# Your assignment:
Please copy out the records that follow, word for word.

(Dataset entries)
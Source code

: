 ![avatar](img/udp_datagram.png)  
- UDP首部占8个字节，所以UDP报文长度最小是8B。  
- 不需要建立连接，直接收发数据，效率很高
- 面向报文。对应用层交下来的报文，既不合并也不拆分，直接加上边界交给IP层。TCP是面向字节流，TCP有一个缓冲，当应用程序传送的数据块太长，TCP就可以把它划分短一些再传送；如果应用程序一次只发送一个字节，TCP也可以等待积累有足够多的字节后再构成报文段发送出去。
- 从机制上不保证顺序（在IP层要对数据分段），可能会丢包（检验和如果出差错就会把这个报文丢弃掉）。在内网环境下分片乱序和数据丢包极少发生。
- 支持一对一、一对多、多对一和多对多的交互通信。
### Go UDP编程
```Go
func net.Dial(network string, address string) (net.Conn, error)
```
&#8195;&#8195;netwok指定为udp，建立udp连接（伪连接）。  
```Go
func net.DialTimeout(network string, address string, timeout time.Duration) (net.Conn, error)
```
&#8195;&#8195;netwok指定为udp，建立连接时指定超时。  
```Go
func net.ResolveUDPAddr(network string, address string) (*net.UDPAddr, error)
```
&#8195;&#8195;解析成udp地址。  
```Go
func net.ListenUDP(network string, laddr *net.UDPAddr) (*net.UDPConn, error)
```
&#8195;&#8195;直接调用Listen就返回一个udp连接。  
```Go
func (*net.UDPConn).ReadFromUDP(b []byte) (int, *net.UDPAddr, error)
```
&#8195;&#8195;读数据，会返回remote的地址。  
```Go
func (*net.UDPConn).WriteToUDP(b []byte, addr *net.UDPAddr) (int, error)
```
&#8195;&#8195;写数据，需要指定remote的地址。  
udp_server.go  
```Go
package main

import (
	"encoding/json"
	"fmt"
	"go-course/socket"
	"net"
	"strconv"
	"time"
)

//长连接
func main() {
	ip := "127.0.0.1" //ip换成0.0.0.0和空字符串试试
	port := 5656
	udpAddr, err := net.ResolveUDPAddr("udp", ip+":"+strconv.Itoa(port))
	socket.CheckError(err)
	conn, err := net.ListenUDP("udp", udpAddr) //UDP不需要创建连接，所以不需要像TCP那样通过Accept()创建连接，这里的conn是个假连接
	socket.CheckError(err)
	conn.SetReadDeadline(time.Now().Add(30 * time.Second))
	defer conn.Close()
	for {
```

# Answer area:
Source code

: ![avatar](img/udp_datagram.png)  
- UDP首部占8个字节，所以UDP报文长度最小是8B。  
- 不需要建立连接，直接收发数据，效率很高
- 面向报文。对应用层交下来的报文，既不合并也不拆分，直接加上边界交给IP层。TCP是面向字节流，TCP有一个缓冲，当应用程序传送的数据块太长，TCP就可以把它划分短一些再传送；如果应用程序一次只发送一个字节，TCP也可以等待积累有足够多的字节后再构成报文段发送出去。
- 从机制上不保证顺序（在IP层要对数据分段），可能会丢包（检验和如果出差错就会把这个报文丢弃掉）。在内网环境下分片乱序和数据丢包极少发生。
- 支持一对一、一对多、多对一和多对多的交互通信。
### Go UDP编程
```Go
func net.Dial(network string, address string) (net.Conn, error)
```
&#8195;&#8195;netwok指定为udp，建立udp连接（伪连接）。  
```Go
func net.DialTimeout(network string, address string, timeout time.Duration) (net.Conn, error)
```
&#8195;&#8195;netwok指定为udp，建立连接时指定超时。  
```Go
func net.ResolveUDPAddr(network string, address string) (*net.UDPAddr, error)
```
&#8195;&#8195;解析成udp地址。  
```Go
func net.ListenUDP(network string, laddr *net.UDPAddr) (*net.UDPConn, error)
```
&#8195;&#8195;直接调用Listen就返回一个udp连接。  
```Go
func (*net.UDPConn).ReadFromUDP(b []byte) (int, *net.UDPAddr, error)
```
&#8195;&#8195;读数据，会返回remote的地址。  
```Go
func (*net.UDPConn).WriteToUDP(b []byte, addr *net.UDPAddr) (int, error)
```
&#8195;&#8195;写数据，需要指定remote的地址。  
udp_server.go  
```Go
package main

import (
	"encoding/json"
	"fmt"
	"go-course/socket"
	"net"
	"strconv"
	"time"
)

//长连接
func main() {
	ip := "127.0.0.1" //ip换成0.0.0.0和空字符串试试
	port := 5656
	udpAddr, err := net.ResolveUDPAddr("udp", ip+":"+strconv.Itoa(port))
	socket.CheckError(err)
	conn, err := net.ListenUDP("udp", udpAddr) //UDP不需要创建连接，所以不需要像TCP那样通过Accept()创建连接，这里的conn是个假连接
	socket.CheckError(err)
	conn.SetReadDeadline(time.Now().Add(30 * time.Second))
	defer conn.Close()
	for {
```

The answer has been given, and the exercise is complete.